Only the stretch of the listing below that runs from the line with "- [006贝加莱控制器是否" through the line with "- [032一台工控机如何接" is to be printed, exactly and with both ends.
[[ EXTRACTED RECORDS open ]]
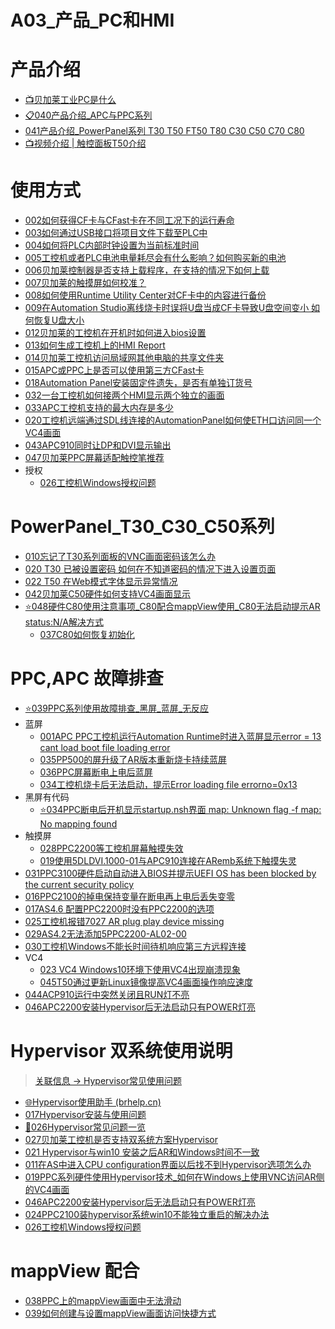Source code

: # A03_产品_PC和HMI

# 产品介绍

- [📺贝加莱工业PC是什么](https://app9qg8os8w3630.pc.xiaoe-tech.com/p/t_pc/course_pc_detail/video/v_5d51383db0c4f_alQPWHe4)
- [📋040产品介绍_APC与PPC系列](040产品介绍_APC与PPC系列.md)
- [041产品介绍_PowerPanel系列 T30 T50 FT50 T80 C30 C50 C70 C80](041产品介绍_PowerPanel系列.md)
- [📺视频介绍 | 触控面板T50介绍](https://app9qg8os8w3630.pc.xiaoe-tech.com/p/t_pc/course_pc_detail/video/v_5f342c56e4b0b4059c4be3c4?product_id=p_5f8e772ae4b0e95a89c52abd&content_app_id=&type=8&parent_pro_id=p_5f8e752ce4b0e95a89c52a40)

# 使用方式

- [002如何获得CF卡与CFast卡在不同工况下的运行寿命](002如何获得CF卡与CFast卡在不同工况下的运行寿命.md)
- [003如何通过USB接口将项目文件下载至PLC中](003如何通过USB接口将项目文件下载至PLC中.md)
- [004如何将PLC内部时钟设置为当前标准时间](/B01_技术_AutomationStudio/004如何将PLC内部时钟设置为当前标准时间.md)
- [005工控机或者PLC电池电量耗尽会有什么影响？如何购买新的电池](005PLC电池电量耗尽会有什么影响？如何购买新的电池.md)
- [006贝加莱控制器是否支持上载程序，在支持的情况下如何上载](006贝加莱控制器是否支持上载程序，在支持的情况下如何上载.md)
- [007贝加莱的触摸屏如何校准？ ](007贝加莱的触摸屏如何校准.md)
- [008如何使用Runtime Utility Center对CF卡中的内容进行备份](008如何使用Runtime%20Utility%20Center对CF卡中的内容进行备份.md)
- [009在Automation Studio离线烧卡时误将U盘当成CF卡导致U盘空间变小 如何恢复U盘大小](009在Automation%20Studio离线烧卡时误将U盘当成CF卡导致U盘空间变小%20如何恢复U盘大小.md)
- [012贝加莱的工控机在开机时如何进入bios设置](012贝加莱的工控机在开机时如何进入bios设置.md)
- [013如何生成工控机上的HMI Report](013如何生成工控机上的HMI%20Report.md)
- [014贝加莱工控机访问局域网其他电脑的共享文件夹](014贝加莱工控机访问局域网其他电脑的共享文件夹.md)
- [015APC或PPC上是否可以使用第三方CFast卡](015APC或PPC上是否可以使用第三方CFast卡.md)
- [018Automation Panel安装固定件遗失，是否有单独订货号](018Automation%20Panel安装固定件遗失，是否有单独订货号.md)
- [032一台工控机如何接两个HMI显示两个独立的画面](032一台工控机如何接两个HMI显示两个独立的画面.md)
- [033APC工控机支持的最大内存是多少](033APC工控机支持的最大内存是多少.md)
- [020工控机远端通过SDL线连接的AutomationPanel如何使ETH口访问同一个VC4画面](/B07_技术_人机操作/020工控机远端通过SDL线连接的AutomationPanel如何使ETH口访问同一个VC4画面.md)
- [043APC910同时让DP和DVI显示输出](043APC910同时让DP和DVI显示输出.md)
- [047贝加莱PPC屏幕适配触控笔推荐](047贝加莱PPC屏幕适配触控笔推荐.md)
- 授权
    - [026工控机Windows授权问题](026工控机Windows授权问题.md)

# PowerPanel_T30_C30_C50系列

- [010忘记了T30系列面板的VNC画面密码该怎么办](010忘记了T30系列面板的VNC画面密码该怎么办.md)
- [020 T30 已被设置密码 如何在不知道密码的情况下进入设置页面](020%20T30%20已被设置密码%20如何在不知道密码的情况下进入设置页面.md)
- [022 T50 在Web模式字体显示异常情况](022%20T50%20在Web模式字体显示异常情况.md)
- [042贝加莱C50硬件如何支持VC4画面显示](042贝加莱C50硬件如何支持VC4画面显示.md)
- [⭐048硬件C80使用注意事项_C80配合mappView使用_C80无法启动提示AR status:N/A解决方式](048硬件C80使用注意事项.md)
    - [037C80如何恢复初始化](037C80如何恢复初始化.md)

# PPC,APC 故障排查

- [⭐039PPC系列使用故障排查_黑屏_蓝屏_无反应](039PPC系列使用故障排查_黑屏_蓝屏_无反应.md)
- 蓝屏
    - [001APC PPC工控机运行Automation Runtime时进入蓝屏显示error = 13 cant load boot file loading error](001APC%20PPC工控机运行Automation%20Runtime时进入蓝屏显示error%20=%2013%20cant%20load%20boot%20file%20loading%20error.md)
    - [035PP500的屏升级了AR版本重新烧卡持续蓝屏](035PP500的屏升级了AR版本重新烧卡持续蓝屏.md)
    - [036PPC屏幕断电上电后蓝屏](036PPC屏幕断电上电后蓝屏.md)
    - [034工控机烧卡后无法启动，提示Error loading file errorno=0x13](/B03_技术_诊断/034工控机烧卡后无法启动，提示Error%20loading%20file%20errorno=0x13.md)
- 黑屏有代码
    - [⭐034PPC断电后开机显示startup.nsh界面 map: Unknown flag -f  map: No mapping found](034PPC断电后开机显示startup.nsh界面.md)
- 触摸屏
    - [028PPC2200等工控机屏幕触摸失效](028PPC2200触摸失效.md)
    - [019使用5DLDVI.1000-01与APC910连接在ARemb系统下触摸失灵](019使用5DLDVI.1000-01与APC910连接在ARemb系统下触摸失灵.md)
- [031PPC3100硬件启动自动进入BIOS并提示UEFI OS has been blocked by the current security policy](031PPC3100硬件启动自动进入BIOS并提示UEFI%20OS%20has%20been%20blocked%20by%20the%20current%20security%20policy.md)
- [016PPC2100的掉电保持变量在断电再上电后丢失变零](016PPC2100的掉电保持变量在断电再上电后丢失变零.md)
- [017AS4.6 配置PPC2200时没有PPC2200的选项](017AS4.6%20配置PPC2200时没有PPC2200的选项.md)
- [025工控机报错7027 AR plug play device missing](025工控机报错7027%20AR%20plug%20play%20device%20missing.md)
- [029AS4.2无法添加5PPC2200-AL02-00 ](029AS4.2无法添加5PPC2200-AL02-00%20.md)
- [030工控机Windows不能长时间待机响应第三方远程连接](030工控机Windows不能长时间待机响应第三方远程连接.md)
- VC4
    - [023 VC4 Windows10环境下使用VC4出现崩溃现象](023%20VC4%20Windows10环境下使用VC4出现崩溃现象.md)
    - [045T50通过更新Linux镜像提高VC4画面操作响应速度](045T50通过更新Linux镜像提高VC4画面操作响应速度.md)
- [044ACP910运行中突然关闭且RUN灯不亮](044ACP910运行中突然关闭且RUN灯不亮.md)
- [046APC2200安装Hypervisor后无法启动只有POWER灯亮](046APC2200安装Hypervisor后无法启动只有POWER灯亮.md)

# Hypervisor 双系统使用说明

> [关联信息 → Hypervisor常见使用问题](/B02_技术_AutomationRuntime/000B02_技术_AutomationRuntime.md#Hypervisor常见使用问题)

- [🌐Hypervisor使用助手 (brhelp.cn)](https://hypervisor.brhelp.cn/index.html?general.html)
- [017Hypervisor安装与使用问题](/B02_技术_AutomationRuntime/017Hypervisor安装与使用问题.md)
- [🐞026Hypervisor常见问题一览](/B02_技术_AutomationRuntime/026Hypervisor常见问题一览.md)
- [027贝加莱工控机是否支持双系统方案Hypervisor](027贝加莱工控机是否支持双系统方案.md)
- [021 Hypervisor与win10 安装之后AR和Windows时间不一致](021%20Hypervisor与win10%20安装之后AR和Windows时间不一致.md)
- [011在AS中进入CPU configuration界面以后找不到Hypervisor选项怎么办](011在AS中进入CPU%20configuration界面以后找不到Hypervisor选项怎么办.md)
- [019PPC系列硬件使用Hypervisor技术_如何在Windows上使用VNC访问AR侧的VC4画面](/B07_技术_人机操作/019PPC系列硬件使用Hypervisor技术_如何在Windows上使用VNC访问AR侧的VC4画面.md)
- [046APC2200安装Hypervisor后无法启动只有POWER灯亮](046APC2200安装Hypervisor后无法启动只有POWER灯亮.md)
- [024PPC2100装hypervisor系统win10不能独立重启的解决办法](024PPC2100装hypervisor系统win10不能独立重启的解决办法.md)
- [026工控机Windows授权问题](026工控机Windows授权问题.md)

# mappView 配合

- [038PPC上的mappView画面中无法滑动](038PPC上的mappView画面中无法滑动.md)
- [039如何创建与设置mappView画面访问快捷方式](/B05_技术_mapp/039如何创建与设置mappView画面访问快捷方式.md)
[[ EXTRACTED RECORDS closed ]]
[[ EXTRACTED RECORDS open ]]
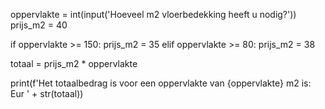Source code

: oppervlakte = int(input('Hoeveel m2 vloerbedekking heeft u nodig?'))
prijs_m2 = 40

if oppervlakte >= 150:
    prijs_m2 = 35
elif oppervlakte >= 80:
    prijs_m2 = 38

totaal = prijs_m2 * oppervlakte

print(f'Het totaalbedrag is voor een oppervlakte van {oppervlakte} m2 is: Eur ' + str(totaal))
[[ EXTRACTED RECORDS closed ]]
> RESULT FOR THIS TASK:
- [006贝加莱控制器是否支持上载程序，在支持的情况下如何上载](006贝加莱控制器是否支持上载程序，在支持的情况下如何上载.md)
- [007贝加莱的触摸屏如何校准？ ](007贝加莱的触摸屏如何校准.md)
- [008如何使用Runtime Utility Center对CF卡中的内容进行备份](008如何使用Runtime%20Utility%20Center对CF卡中的内容进行备份.md)
- [009在Automation Studio离线烧卡时误将U盘当成CF卡导致U盘空间变小 如何恢复U盘大小](009在Automation%20Studio离线烧卡时误将U盘当成CF卡导致U盘空间变小%20如何恢复U盘大小.md)
- [012贝加莱的工控机在开机时如何进入bios设置](012贝加莱的工控机在开机时如何进入bios设置.md)
- [013如何生成工控机上的HMI Report](013如何生成工控机上的HMI%20Report.md)
- [014贝加莱工控机访问局域网其他电脑的共享文件夹](014贝加莱工控机访问局域网其他电脑的共享文件夹.md)
- [015APC或PPC上是否可以使用第三方CFast卡](015APC或PPC上是否可以使用第三方CFast卡.md)
- [018Automation Panel安装固定件遗失，是否有单独订货号](018Automation%20Panel安装固定件遗失，是否有单独订货号.md)
- [032一台工控机如何接两个HMI显示两个独立的画面](032一台工控机如何接两个HMI显示两个独立的画面.md)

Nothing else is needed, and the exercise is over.